● **Records for processing**
+ + +
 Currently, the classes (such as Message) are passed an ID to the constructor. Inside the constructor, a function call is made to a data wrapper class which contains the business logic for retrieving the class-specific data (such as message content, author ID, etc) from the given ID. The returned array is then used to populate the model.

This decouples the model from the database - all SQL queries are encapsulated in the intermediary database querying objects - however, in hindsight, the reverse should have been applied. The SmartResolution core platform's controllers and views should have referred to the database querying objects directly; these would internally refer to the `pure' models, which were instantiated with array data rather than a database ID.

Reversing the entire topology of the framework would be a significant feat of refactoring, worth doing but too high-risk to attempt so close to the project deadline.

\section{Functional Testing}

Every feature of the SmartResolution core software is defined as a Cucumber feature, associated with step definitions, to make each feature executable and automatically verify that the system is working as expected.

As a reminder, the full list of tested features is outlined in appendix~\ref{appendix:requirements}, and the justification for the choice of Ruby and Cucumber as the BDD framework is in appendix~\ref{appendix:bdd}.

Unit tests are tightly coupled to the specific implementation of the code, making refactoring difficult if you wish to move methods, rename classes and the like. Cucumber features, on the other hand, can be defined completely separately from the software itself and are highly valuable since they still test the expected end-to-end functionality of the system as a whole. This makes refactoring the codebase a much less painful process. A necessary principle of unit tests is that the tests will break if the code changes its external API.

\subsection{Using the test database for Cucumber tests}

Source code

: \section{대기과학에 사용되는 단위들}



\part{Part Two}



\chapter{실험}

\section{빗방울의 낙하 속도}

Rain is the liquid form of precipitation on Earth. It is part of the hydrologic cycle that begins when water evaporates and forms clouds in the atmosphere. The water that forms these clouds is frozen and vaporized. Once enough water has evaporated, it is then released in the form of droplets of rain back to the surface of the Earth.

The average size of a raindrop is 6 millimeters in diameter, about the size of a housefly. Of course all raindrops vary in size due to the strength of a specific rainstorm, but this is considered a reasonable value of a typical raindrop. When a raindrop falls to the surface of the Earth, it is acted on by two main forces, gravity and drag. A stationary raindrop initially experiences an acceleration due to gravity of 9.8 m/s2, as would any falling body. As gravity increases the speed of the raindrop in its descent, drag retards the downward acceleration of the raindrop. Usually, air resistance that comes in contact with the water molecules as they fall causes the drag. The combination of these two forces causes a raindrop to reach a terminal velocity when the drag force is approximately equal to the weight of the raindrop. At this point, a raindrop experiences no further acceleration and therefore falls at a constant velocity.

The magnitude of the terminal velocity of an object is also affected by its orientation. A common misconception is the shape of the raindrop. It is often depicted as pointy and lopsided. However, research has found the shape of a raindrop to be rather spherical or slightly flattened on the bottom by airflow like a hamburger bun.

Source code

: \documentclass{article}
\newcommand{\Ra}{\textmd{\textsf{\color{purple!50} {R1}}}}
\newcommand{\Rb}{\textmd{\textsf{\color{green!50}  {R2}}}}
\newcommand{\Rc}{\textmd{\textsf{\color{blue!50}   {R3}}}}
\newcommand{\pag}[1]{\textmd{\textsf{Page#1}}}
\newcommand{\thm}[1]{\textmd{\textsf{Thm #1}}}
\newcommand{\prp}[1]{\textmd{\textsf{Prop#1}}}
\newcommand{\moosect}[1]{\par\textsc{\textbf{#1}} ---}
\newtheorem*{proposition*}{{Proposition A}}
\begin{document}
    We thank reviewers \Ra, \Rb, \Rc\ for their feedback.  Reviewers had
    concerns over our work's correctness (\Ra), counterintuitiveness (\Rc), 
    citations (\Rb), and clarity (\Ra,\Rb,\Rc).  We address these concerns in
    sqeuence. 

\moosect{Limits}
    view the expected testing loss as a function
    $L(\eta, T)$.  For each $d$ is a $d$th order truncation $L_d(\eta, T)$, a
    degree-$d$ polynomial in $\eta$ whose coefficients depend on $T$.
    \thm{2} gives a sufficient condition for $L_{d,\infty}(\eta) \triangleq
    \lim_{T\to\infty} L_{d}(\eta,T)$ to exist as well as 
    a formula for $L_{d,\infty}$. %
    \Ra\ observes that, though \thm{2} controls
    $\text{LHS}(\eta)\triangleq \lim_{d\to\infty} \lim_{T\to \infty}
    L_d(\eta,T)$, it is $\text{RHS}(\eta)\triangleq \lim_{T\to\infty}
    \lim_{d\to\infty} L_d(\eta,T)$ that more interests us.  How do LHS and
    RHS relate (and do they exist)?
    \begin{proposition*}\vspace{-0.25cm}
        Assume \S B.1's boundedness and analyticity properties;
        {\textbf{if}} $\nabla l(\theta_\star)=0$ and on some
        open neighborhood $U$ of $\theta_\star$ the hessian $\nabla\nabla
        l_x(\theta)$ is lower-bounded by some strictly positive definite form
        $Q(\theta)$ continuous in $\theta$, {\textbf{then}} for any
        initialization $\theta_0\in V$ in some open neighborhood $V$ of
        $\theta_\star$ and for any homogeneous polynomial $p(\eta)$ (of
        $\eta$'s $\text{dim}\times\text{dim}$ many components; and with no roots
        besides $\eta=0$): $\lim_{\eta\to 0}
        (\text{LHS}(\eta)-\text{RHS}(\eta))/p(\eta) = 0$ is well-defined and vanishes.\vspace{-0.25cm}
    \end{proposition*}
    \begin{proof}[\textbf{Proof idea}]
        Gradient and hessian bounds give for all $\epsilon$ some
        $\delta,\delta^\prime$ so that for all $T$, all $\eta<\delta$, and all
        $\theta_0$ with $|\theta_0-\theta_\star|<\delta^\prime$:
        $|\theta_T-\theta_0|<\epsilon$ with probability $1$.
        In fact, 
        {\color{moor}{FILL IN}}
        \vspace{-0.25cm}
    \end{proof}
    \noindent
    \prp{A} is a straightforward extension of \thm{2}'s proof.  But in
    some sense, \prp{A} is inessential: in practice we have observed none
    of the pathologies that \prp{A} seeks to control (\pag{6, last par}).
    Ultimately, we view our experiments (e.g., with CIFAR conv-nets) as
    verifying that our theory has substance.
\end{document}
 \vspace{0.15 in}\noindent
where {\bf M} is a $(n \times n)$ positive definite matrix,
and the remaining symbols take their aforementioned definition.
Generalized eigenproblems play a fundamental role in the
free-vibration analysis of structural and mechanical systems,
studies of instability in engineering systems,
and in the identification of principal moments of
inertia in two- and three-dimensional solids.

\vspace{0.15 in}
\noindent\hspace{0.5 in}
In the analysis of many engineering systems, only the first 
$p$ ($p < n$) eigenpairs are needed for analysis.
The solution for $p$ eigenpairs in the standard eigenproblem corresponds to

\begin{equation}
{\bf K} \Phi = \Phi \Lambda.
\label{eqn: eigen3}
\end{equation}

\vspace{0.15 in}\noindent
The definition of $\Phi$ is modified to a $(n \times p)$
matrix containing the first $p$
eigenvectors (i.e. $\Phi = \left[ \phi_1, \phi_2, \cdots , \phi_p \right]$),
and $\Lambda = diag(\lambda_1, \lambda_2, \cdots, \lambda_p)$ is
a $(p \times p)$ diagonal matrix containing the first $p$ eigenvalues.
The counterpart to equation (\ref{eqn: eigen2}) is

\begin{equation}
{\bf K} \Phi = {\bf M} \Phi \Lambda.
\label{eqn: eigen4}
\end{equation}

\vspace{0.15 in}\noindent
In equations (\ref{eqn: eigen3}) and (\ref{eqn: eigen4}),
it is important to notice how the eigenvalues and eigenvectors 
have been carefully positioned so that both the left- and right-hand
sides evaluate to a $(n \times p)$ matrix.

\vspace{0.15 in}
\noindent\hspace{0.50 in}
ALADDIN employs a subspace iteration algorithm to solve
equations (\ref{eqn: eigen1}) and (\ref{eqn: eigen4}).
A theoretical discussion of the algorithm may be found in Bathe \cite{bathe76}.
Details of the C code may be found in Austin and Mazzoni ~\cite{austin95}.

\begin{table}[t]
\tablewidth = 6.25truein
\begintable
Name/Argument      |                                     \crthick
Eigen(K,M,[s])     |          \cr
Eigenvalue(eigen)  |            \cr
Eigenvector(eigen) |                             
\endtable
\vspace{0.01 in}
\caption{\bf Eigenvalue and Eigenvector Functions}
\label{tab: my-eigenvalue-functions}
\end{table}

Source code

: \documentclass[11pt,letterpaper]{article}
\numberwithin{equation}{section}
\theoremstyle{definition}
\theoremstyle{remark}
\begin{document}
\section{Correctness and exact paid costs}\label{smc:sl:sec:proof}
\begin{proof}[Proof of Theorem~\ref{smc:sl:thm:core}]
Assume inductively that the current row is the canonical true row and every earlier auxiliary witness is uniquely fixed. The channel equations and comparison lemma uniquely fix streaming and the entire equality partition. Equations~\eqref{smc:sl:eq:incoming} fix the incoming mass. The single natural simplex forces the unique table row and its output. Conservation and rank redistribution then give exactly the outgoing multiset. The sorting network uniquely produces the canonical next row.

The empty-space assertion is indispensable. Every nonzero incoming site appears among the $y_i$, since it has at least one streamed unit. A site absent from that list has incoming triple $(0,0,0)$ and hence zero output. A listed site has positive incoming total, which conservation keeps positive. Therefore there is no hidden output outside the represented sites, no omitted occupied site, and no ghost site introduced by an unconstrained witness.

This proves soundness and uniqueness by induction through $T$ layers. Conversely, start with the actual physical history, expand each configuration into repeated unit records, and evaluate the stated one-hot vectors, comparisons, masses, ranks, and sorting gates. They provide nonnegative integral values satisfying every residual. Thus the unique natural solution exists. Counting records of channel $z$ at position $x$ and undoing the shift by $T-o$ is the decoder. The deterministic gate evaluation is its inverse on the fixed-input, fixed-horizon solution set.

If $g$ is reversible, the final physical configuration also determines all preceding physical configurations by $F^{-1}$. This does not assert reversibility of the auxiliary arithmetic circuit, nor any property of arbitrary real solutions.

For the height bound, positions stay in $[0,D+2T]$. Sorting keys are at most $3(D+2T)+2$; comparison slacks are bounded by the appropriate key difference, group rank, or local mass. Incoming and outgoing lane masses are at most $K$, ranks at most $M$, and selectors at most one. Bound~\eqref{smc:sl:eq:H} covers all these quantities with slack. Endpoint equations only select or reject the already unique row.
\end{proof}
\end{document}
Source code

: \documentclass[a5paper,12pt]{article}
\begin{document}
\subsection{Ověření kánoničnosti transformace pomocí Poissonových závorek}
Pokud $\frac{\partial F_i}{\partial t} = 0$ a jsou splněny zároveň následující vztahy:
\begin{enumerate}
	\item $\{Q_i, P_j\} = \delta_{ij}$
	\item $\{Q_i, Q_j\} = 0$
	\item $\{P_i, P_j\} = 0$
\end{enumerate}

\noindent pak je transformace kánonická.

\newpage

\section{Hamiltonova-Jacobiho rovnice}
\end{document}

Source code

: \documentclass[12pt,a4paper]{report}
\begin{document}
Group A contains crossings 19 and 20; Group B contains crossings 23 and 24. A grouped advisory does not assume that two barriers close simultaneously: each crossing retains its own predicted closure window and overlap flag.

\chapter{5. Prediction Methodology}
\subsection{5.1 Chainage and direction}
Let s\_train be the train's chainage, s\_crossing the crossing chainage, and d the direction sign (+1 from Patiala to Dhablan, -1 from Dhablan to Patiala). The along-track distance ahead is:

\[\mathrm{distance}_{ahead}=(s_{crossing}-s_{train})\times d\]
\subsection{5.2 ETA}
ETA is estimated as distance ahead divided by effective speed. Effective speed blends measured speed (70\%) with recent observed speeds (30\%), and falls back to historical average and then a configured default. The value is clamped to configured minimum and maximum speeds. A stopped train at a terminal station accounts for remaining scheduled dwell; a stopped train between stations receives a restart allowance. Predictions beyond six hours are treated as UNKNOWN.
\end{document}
+ + +
Each line of the data in which the string "article" appears needs to be copied.

: \documentclass{article}
: \documentclass[11pt,letterpaper]{article}
: \documentclass[a5paper,12pt]{article}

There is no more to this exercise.